Istanbul: des mosquées perdues au milieu des centres commerciaux

Lors de mon premier passage à Istanbul, j’ai détesté la ville. Avec ses 20 millions d’habitants, c’est une ville tentaculaire pleine de centres commerciaux géants et d’autoroutes congestionnées. Je suis restée incrédule devant les personnes qui considèrent Istanbul comme la plus belle ville au monde !!

Mais j’ai décidé de donner une deuxième chance à cette ville, en y retournant pour le week-end.
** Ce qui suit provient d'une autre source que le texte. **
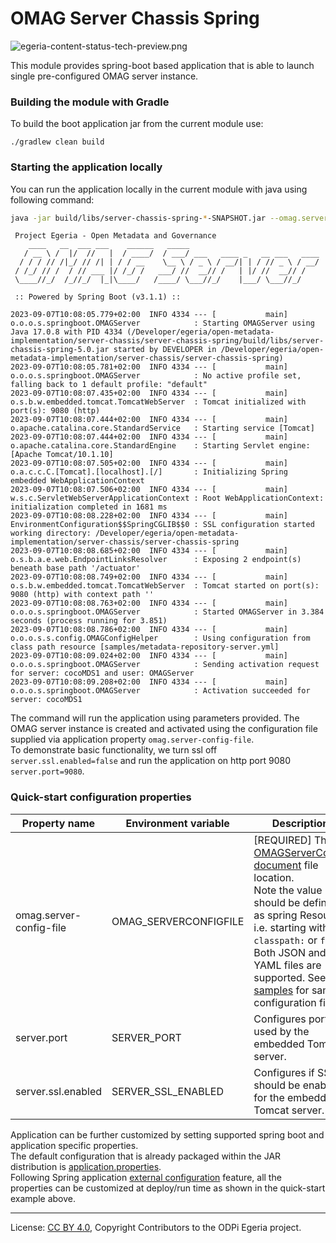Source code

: <!-- SPDX-License-Identifier: CC-BY-4.0 -->
<!-- Copyright Contributors to the ODPi Egeria project.  -->

# OMAG Server Chassis Spring

![egeria-content-status-tech-preview.png](..%2F..%2F..%2Fimages%2Fegeria-content-status-tech-preview.png)

This module provides spring-boot based application that is able to launch single pre-configured OMAG server instance.

### Building the module with Gradle

To build the boot application jar from the current module use:

`./gradlew clean build`

### Starting the application locally

You can run the application locally in the current module with java using following command:

```bash
java -jar build/libs/server-chassis-spring-*-SNAPSHOT.jar --omag.server-config-file=classpath:samples/metadata-repository-server.yml --server.port=9080 --server.ssl.enabled=false
```

```
 Project Egeria - Open Metadata and Governance
    ____   __  ___ ___    ______   _____
   / __ \ /  |/  //   |  / ____/  / ___/ ___   ____ _   __ ___   ____
  / / / // /|_/ // /| | / / __    \__ \ / _ \ / __/| | / // _ \ / __/
 / /_/ // /  / // ___ |/ /_/ /   ___/ //  __// /   | |/ //  __// /
 \____//_/  /_//_/  |_|\____/   /____/ \___//_/    |___/ \___//_/

 :: Powered by Spring Boot (v3.1.1) ::

2023-09-07T10:08:05.779+02:00  INFO 4334 --- [           main] o.o.o.s.springboot.OMAGServer            : Starting OMAGServer using Java 17.0.8 with PID 4334 (/Developer/egeria/open-metadata-implementation/server-chassis/server-chassis-spring/build/libs/server-chassis-spring-5.0.jar started by DEVELOPER in /Developer/egeria/open-metadata-implementation/server-chassis/server-chassis-spring)
2023-09-07T10:08:05.781+02:00  INFO 4334 --- [           main] o.o.o.s.springboot.OMAGServer            : No active profile set, falling back to 1 default profile: "default"
2023-09-07T10:08:07.435+02:00  INFO 4334 --- [           main] o.s.b.w.embedded.tomcat.TomcatWebServer  : Tomcat initialized with port(s): 9080 (http)
2023-09-07T10:08:07.444+02:00  INFO 4334 --- [           main] o.apache.catalina.core.StandardService   : Starting service [Tomcat]
2023-09-07T10:08:07.444+02:00  INFO 4334 --- [           main] o.apache.catalina.core.StandardEngine    : Starting Servlet engine: [Apache Tomcat/10.1.10]
2023-09-07T10:08:07.505+02:00  INFO 4334 --- [           main] o.a.c.c.C.[Tomcat].[localhost].[/]       : Initializing Spring embedded WebApplicationContext
2023-09-07T10:08:07.506+02:00  INFO 4334 --- [           main] w.s.c.ServletWebServerApplicationContext : Root WebApplicationContext: initialization completed in 1681 ms
2023-09-07T10:08:08.228+02:00  INFO 4334 --- [           main] EnvironmentConfiguration$$SpringCGLIB$$0 : SSL configuration started working directory: /Developer/egeria/open-metadata-implementation/server-chassis/server-chassis-spring
2023-09-07T10:08:08.685+02:00  INFO 4334 --- [           main] o.s.b.a.e.web.EndpointLinksResolver      : Exposing 2 endpoint(s) beneath base path '/actuator'
2023-09-07T10:08:08.749+02:00  INFO 4334 --- [           main] o.s.b.w.embedded.tomcat.TomcatWebServer  : Tomcat started on port(s): 9080 (http) with context path ''
2023-09-07T10:08:08.763+02:00  INFO 4334 --- [           main] o.o.o.s.springboot.OMAGServer            : Started OMAGServer in 3.384 seconds (process running for 3.851)
2023-09-07T10:08:08.786+02:00  INFO 4334 --- [           main] o.o.o.s.s.config.OMAGConfigHelper        : Using configuration from class path resource [samples/metadata-repository-server.yml]
2023-09-07T10:08:09.024+02:00  INFO 4334 --- [           main] o.o.o.s.springboot.OMAGServer            : Sending activation request for server: cocoMDS1 and user: OMAGServer
2023-09-07T10:08:09.208+02:00  INFO 4334 --- [           main] o.o.o.s.springboot.OMAGServer            : Activation succeeded for server: cocoMDS1

```

The command will run the application using parameters provided. The OMAG server instance is created and activated using the configuration file supplied via application property `omag.server-config-file`. 
<br/>To demonstrate basic functionality, we turn ssl off `server.ssl.enabled=false` and run the application on http port 9080 `server.port=9080`.

### Quick-start configuration properties

| Property name           | Environment variable  | Description                                                                                                                                                                                                                                                                                                                                              |
|-------------------------|-----------------------|----------------------------------------------------------------------------------------------------------------------------------------------------------------------------------------------------------------------------------------------------------------------------------------------------------------------------------------------------------|
| omag.server-config-file | OMAG_SERVERCONFIGFILE | [REQUIRED] The [OMAGServerConfig document](https://egeria-project.org/concepts/configuration-document/) file location. <br/>Note the value should be defined as spring Resource i.e. starting with `classpath:` or `file:` <br/> Both JSON and YAML files are supported. See [samples](src%2Fmain%2Fresources%2Fsamples) for sample configuration files. |
| server.port             | SERVER_PORT           | Configures port used by the embedded Tomcat server.                                                                                                                                                                                                                                                                                                      |
| server.ssl.enabled      | SERVER_SSL_ENABLED    | Configures if SSL should be enabled for the embedded Tomcat server.                                                                                                                                                                                                                                                                                      |

Application can be further customized by setting supported spring boot and application specific properties. 
<br/>The default configuration that is already packaged within the JAR distribution is  [application.properties](src%2Fmain%2Fresources%2Fapplication.properties).
<br/>Following Spring application [external configuration](https://docs.spring.io/spring-boot/docs/current/reference/html/features.html#features.external-config) feature, all the properties can be customized at deploy/run time as shown in the quick-start example above.

----
License: [CC BY 4.0](https://creativecommons.org/licenses/by/4.0/),
Copyright Contributors to the ODPi Egeria project.
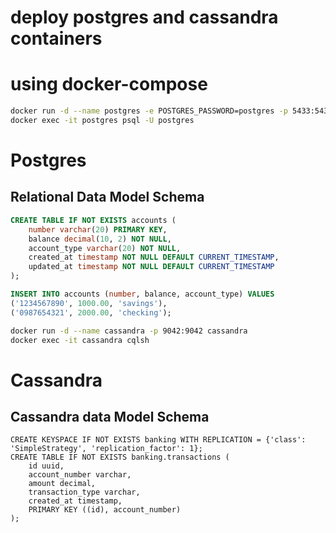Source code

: 

# deploy postgres and cassandra containers
# using docker-compose

```bash
docker run -d --name postgres -e POSTGRES_PASSWORD=postgres -p 5433:5432 postgres
docker exec -it postgres psql -U postgres
```

# Postgres
## Relational Data Model Schema
```sql
CREATE TABLE IF NOT EXISTS accounts (
    number varchar(20) PRIMARY KEY,
    balance decimal(10, 2) NOT NULL,
    account_type varchar(20) NOT NULL,
    created_at timestamp NOT NULL DEFAULT CURRENT_TIMESTAMP,
    updated_at timestamp NOT NULL DEFAULT CURRENT_TIMESTAMP
);

INSERT INTO accounts (number, balance, account_type) VALUES
('1234567890', 1000.00, 'savings'),
('0987654321', 2000.00, 'checking');
```


```bash
docker run -d --name cassandra -p 9042:9042 cassandra
docker exec -it cassandra cqlsh
```

# Cassandra

## Cassandra data Model Schema
```cql
CREATE KEYSPACE IF NOT EXISTS banking WITH REPLICATION = {'class': 'SimpleStrategy', 'replication_factor': 1};
CREATE TABLE IF NOT EXISTS banking.transactions (
    id uuid,
    account_number varchar,
    amount decimal,
    transaction_type varchar,
    created_at timestamp,
    PRIMARY KEY ((id), account_number)
);

```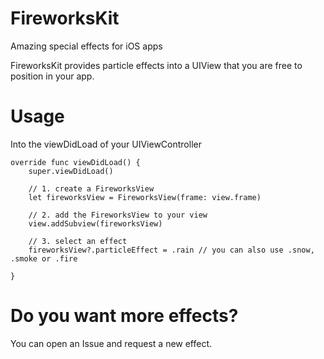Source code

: # FireworksKit
Amazing special effects for iOS apps

FireworksKit provides particle effects into a UIView that you are free to position in your app.

# Usage

Into the viewDidLoad of your UIViewController

```
override func viewDidLoad() {
    super.viewDidLoad()

    // 1. create a FireworksView 
    let fireworksView = FireworksView(frame: view.frame)
        
    // 2. add the FireworksView to your view
    view.addSubview(fireworksView)
        
    // 3. select an effect
    fireworksView?.particleEffect = .rain // you can also use .snow, .smoke or .fire

}
```


# Do you want more effects?

You can open an Issue and request a new effect.
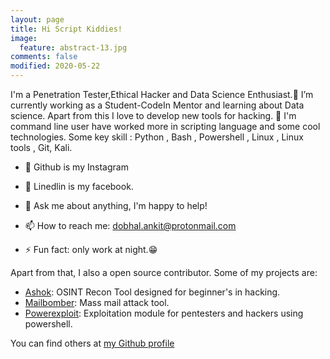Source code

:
 ```yaml
---
layout: page
title: Hi Script Kiddies!
image:
  feature: abstract-13.jpg
comments: false
modified: 2020-05-22
---
```


I'm a Penetration Tester,Ethical Hacker and Data Science Enthusiast.🔭 I’m currently working as a Student-CodeIn Mentor and learning about Data science. Apart from this I love to develop new tools for hacking. 🌱 I'm command line user have worked more in scripting language and some cool technologies.
Some key skill : Python , Bash , Powershell , Linux , Linux tools , Git, Kali.
- 🔭 Github is my Instagram
- 🔭 Linedlin is my facebook.

- 💬 Ask me about anything, I'm happy to help!
- 📫 How to reach me: dobhal.ankit@protonmail.com
- ⚡ Fun fact: only work at night.:grin:

Apart from that, I also a open source contributor.
Some of my projects are:
- [Ashok](https://github.com/ankitdobhal/Ashok): OSINT Recon Tool designed for beginner's in hacking.
- [Mailbomber](https://github.com/ankitdobhal/MailBomber): Mass mail attack tool.
- [Powerexploit](https://github.com/ankitdobhal/Powerexploit): Exploitation module for pentesters and hackers using powershell.

You can find others at [my Github profile](https://github.com/ankitdobhal)
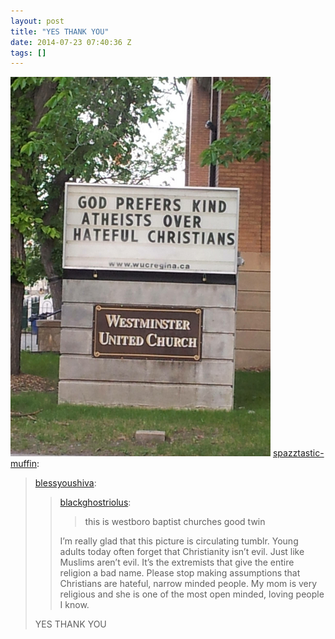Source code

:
 ```yaml
---
layout: post
title: "YES THANK YOU"
date: 2014-07-23 07:40:36 Z
tags: []
---
```

![](/media/2014/07/92615127395.png)
[spazztastic-muffin](http://spazztastic-muffin.tumblr.com/post/64420703805/blessyoushiva-blackghostriolus-this-is):

> [blessyoushiva](http://blessyoushiva.tumblr.com/post/64361524410/blackghostriolus-this-is-westboro-baptist):
> 
> > [blackghostriolus](http://blackghostriolus.tumblr.com/post/64248325509/this-is-westboro-baptist-churches-good-twin):
> > 
> > > this is westboro baptist churches good twin
> > 
> > I’m really glad that this picture is circulating tumblr. Young adults today often forget that Christianity isn’t evil. Just like Muslims aren’t evil. It’s the extremists that give the entire religion a bad name. Please stop making assumptions that Christians are hateful, narrow minded people. My mom is very religious and she is one of the most open minded, loving people I know.
> 
> YES THANK YOU
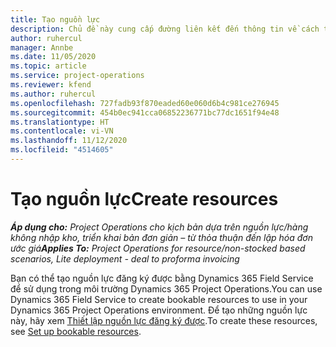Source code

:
 ```yaml
---
title: Tạo nguồn lực
description: Chủ đề này cung cấp đường liên kết đến thông tin về cách tạo nguồn lực có thể đăng ký.
author: ruhercul
manager: Annbe
ms.date: 11/05/2020
ms.topic: article
ms.service: project-operations
ms.reviewer: kfend
ms.author: ruhercul
ms.openlocfilehash: 727fadb93f870eaded60e060d6b4c981ce276945
ms.sourcegitcommit: 454b0ec941cca06852236771bc77dc1651f94e48
ms.translationtype: HT
ms.contentlocale: vi-VN
ms.lasthandoff: 11/12/2020
ms.locfileid: "4514605"
---
```

# <a name="create-resources"></a><span data-ttu-id="4b92c-103">Tạo nguồn lực</span><span class="sxs-lookup"><span data-stu-id="4b92c-103">Create resources</span></span>

<span data-ttu-id="4b92c-104">_**Áp dụng cho:** Project Operations cho kịch bản dựa trên nguồn lực/hàng không nhập kho, triển khai bản đơn giản – từ thỏa thuận đến lập hóa đơn ước giá_</span><span class="sxs-lookup"><span data-stu-id="4b92c-104">_**Applies To:** Project Operations for resource/non-stocked based scenarios, Lite deployment - deal to proforma invoicing_</span></span>

<span data-ttu-id="4b92c-105">Bạn có thể tạo nguồn lực đăng ký được bằng Dynamics 365 Field Service để sử dụng trong môi trường Dynamics 365 Project Operations.</span><span class="sxs-lookup"><span data-stu-id="4b92c-105">You can use Dynamics 365 Field Service to create bookable resources to use in your Dynamics 365 Project Operations environment.</span></span> <span data-ttu-id="4b92c-106">Để tạo những nguồn lực này, hãy xem [Thiết lập nguồn lực đăng ký được](https://docs.microsoft.com/dynamics365/field-service/set-up-bookable-resources).</span><span class="sxs-lookup"><span data-stu-id="4b92c-106">To create these resources, see [Set up bookable resources](https://docs.microsoft.com/dynamics365/field-service/set-up-bookable-resources).</span></span>
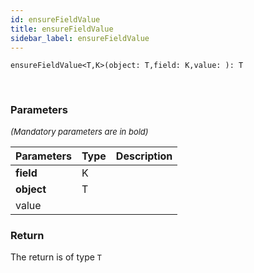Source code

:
 ```yaml
---
id: ensureFieldValue
title: ensureFieldValue
sidebar_label: ensureFieldValue
---
```


```tsx
ensureFieldValue<T,K>(object: T,field: K,value: ): T
```
<br/>



### Parameters

<font size="2"><i>(Mandatory parameters are in bold)</i></font>

| Parameters | Type | Description |
| --------- | ---- | ----------- |
| **field** | K |  |
| **object** | T |  |
| value |  |  |


### Return



The return is of type <code>T</code>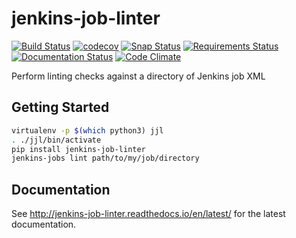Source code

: # jenkins-job-linter

[![Build Status](https://travis-ci.org/OddBloke/jenkins-job-linter.svg?branch=master)](https://travis-ci.org/OddBloke/jenkins-job-linter)
[![codecov](https://codecov.io/gh/OddBloke/jenkins-job-linter/branch/master/graph/badge.svg)](https://codecov.io/gh/OddBloke/jenkins-job-linter)
[![Snap Status](https://build.snapcraft.io/badge/OddBloke/jenkins-job-linter.svg)](https://build.snapcraft.io/user/OddBloke/jenkins-job-linter)
[![Requirements Status](https://requires.io/github/OddBloke/jenkins-job-linter/requirements.svg?branch=master)](https://requires.io/github/OddBloke/jenkins-job-linter/requirements/?branch=master)
[![Documentation Status](https://readthedocs.org/projects/jenkins-job-linter/badge/?version=latest)](http://jenkins-job-linter.readthedocs.io/en/latest/?badge=latest)
[![Code Climate](https://codeclimate.com/github/OddBloke/jenkins-job-linter/badges/gpa.svg)](https://codeclimate.com/github/OddBloke/jenkins-job-linter)

Perform linting checks against a directory of Jenkins job XML

## Getting Started

```sh
virtualenv -p $(which python3) jjl
. ./jjl/bin/activate
pip install jenkins-job-linter
jenkins-jobs lint path/to/my/job/directory
```

## Documentation

See http://jenkins-job-linter.readthedocs.io/en/latest/ for the latest documentation.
J’ai visité la vielle ville dont les nombreuses mosquées battent à l’unisson au rythme des 5 prières journalières. C’est une mélodie qui embrasse toute la ville, soufflant un vent de spiritualité dans les parcs, les terrasses des cafés et sur les places publiques… Je me suis perdue dans le grand bazar en y dégustant mille et un « délices » (baklava, loucum, simit, fromage turc…), je me suis laissée étourdir par les odeurs de d’épices, j’ai savouré un thé en fumant un narguilé sur une terrasse surplombant la ville, et j’ai vu ses mosquées s’illuminer à la tombée de la nuit : un beau spectacle !

Bref, je me suis laissée porter par l’atmosphère unique de cette ville au carrefour de l’Europe et de l’Asie. J’y ai découvert de nouvelles boissons : ayen à base de lait et salep à base de manioc. Mais je n’ai pas été emballée par les nombreux kebab qui s’apparentent plus à des fast-food qu’à de la cuisine traditionnelle.